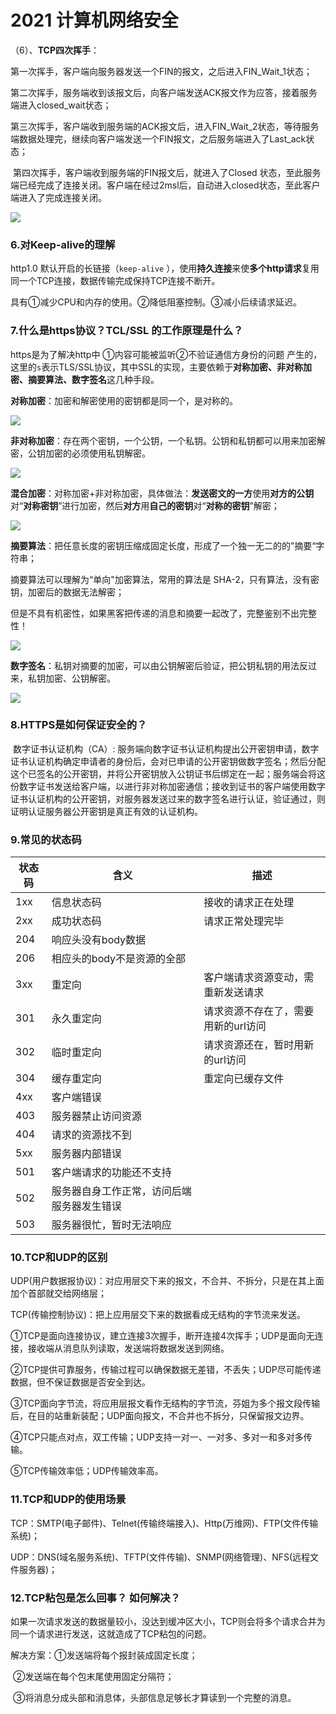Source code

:# 2021 计算机网络安全

（6）、**TCP四次挥手**：

​				第一次挥手，客户端向服务器发送一个FIN的报文，之后进入FIN_Wait_1状态；

​				第二次挥手，服务端收到该报文后，向客户端发送ACK报文作为应答，接着服务端进入closed_wait状态；

​				第三次挥手，客户端收到服务端的ACK报文后，进入FIN_Wait_2状态，等待服务端数据处理完，继续向客户端发送一个FIN报文，之后服务端进入了Last_ack状态；

​				第四次挥手，客户端收到服务端的FIN报文后，就进入了Closed 状态，至此服务端已经完成了连接关闭。客户端在经过2msl后，自动进入closed状态，至此客户端进入了完成连接关闭。

![](https://pica.zhimg.com/80/v2-476ffbb008e4ca296146f218fab6d790_720w.png)

### 6.对Keep-alive的理解

http1.0 默认开启的长链接（`keep-alive` ），使用**持久连接**来使**多个http请求**复用同一个TCP连接，数据传输完成保持TCP连接不断开。

具有①减少CPU和内存的使用。②降低阻塞控制。③减小后续请求延迟。



### 7.什么是https协议？TCL/SSL 的工作原理是什么？



https是为了解决http中 ①内容可能被监听②不验证通信方身份的问题 产生的，这里的`s`表示TLS/SSL协议，其中SSL的实现，主要依赖于**对称加密、非对称加密、摘要算法、数字签名**这几种手段。

**对称加密**：加密和解密使用的密钥都是同一个，是对称的。

![](https://pic2.zhimg.com/80/v2-6c9e4a7b9498563e8374d8566a395b19_720w.png)

**非对称加密**：存在两个密钥，一个公钥，一个私钥。公钥和私钥都可以用来加密解密，公钥加密的必须使用私钥解密。

![](https://pic2.zhimg.com/80/v2-d7e8da944c0dbd4e7f6cf8bc3b73b565_720w.png)

**混合加密**：对称加密+非对称加密，具体做法：**发送密文的一方**使用**对方的公钥**对“**对称密钥**”进行加密，然后**对方**用**自己的密钥**对“**对称的密钥**”解密；

![](https://pic2.zhimg.com/80/v2-a17673e609f65473ee5a879260c18ddb_720w.png)

**摘要算法**：把任意长度的密钥压缩成固定长度，形成了一个独一无二的的”摘要“字符串；

摘要算法可以理解为“单向"加密算法，常用的算法是 SHA-2，只有算法，没有密钥，加密后的数据无法解密；

但是不具有机密性，如果黑客把传递的消息和摘要一起改了，完整鉴别不出完整性！

![](https://pica.zhimg.com/80/v2-fb1237922405bd3d4073de518567cda0_720w.png)



**数字签名**：私钥对摘要的加密，可以由公钥解密后验证，把公钥私钥的用法反过来，私钥加密、公钥解密。

![](https://pic2.zhimg.com/80/v2-3525d626e47dc34b153cd54ebd227c7d_720w.png)



### 8.HTTPS是如何保证安全的？

​			数字证书认证机构（CA）: 服务端向数字证书认证机构提出公开密钥申请，数字证书认证机构确定申请者的身份后，会对已申请的公开密钥做数字签名；然后分配这个已签名的公开密钥，并将公开密钥放入公钥证书后绑定在一起；服务端会将这份数字证书发送给客户端，以进行非对称加密通信；接收到证书的客户端使用数字证书认证机构的公开密钥，对服务器发送过来的数字签名进行认证，验证通过，则证明认证服务器公开密钥是真正有效的认证机构。



### 9.常见的状态码

| 状态码 | 含义                                       | 描述                                |
| ------ | ------------------------------------------ | ----------------------------------- |
| 1xx    | 信息状态码                                 | 接收的请求正在处理                  |
| 2xx    | 成功状态码                                 | 请求正常处理完毕                    |
| 204    | 响应头没有body数据                         |                                     |
| 206    | 相应头的body不是资源的全部                 |                                     |
| 3xx    | 重定向                                     | 客户端请求资源变动，需重新发送请求  |
| 301    | 永久重定向                                 | 请求资源不存在了，需要用新的url访问 |
| 302    | 临时重定向                                 | 请求资源还在，暂时用新的url访问     |
| 304    | 缓存重定向                                 | 重定向已缓存文件                    |
| 4xx    | 客户端错误                                 |                                     |
| 403    | 服务器禁止访问资源                         |                                     |
| 404    | 请求的资源找不到                           |                                     |
| 5xx    | 服务器内部错误                             |                                     |
| 501    | 客户端请求的功能还不支持                   |                                     |
| 502    | 服务器自身工作正常，访问后端服务器发生错误 |                                     |
| 503    | 服务器很忙，暂时无法响应                   |                                     |



### 10.TCP和UDP的区别

UDP(用户数据报协议)：对应用层交下来的报文，不合并、不拆分，只是在其上面加个首部就交给网络层；

TCP(传输控制协议)：把上应用层交下来的数据看成无结构的字节流来发送。

①TCP是面向连接协议，建立连接3次握手，断开连接4次挥手；UDP是面向无连接，接收端从消息队列读取，发送端将数据发送到网络。

②TCP提供可靠服务，传输过程可以确保数据无差错，不丢失；UDP尽可能传递数据，但不保证数据是否安全到达。

③TCP面向字节流，将应用层报文看作无结构的字节流，芬姐为多个报文段传输后，在目的站重新装配；UDP面向报文，不合并也不拆分，只保留报文边界。

④TCP只能点对点，双工传输；UDP支持一对一、一对多、多对一和多对多传输。

⑤TCP传输效率低；UDP传输效率高。



### 11.TCP和UDP的使用场景

TCP：SMTP(电子邮件)、Telnet(传输终端接入)、Http(万维网)、FTP(文件传输系统)；

UDP：DNS(域名服务系统)、TFTP(文件传输)、SNMP(网络管理)、NFS(远程文件服务器)；



### 12.TCP粘包是怎么回事？ 如何解决？

如果一次请求发送的数据量较小，没达到缓冲区大小，TCP则会将多个请求合并为同一个请求进行发送，这就造成了TCP粘包的问题。



解决方案：①发送端将每个报封装成固定长度；

​					②发送端在每个包末尾使用固定分隔符；

​					③将消息分成头部和消息体，头部信息足够长才算读到一个完整的消息。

++++++

All lines from the beginning of the material above through the line holding "但是不具有机密性，如果黑客把传递的消息和摘要一起改了，完整鉴别不出完整性！" are to be given again exactly, and no others; pictures do not go in.

Source code

:# 2021 计算机网络安全

（6）、**TCP四次挥手**：

​				第一次挥手，客户端向服务器发送一个FIN的报文，之后进入FIN_Wait_1状态；

​				第二次挥手，服务端收到该报文后，向客户端发送ACK报文作为应答，接着服务端进入closed_wait状态；

​				第三次挥手，客户端收到服务端的ACK报文后，进入FIN_Wait_2状态，等待服务端数据处理完，继续向客户端发送一个FIN报文，之后服务端进入了Last_ack状态；

​				第四次挥手，客户端收到服务端的FIN报文后，就进入了Closed 状态，至此服务端已经完成了连接关闭。客户端在经过2msl后，自动进入closed状态，至此客户端进入了完成连接关闭。

![](https://pica.zhimg.com/80/v2-476ffbb008e4ca296146f218fab6d790_720w.png)

### 6.对Keep-alive的理解

http1.0 默认开启的长链接（`keep-alive` ），使用**持久连接**来使**多个http请求**复用同一个TCP连接，数据传输完成保持TCP连接不断开。

具有①减少CPU和内存的使用。②降低阻塞控制。③减小后续请求延迟。



### 7.什么是https协议？TCL/SSL 的工作原理是什么？



https是为了解决http中 ①内容可能被监听②不验证通信方身份的问题 产生的，这里的`s`表示TLS/SSL协议，其中SSL的实现，主要依赖于**对称加密、非对称加密、摘要算法、数字签名**这几种手段。

**对称加密**：加密和解密使用的密钥都是同一个，是对称的。

![](https://pic2.zhimg.com/80/v2-6c9e4a7b9498563e8374d8566a395b19_720w.png)

**非对称加密**：存在两个密钥，一个公钥，一个私钥。公钥和私钥都可以用来加密解密，公钥加密的必须使用私钥解密。

![](https://pic2.zhimg.com/80/v2-d7e8da944c0dbd4e7f6cf8bc3b73b565_720w.png)

**混合加密**：对称加密+非对称加密，具体做法：**发送密文的一方**使用**对方的公钥**对“**对称密钥**”进行加密，然后**对方**用**自己的密钥**对“**对称的密钥**”解密；

![](https://pic2.zhimg.com/80/v2-a17673e609f65473ee5a879260c18ddb_720w.png)

**摘要算法**：把任意长度的密钥压缩成固定长度，形成了一个独一无二的的”摘要“字符串；

摘要算法可以理解为“单向"加密算法，常用的算法是 SHA-2，只有算法，没有密钥，加密后的数据无法解密；

但是不具有机密性，如果黑客把传递的消息和摘要一起改了，完整鉴别不出完整性！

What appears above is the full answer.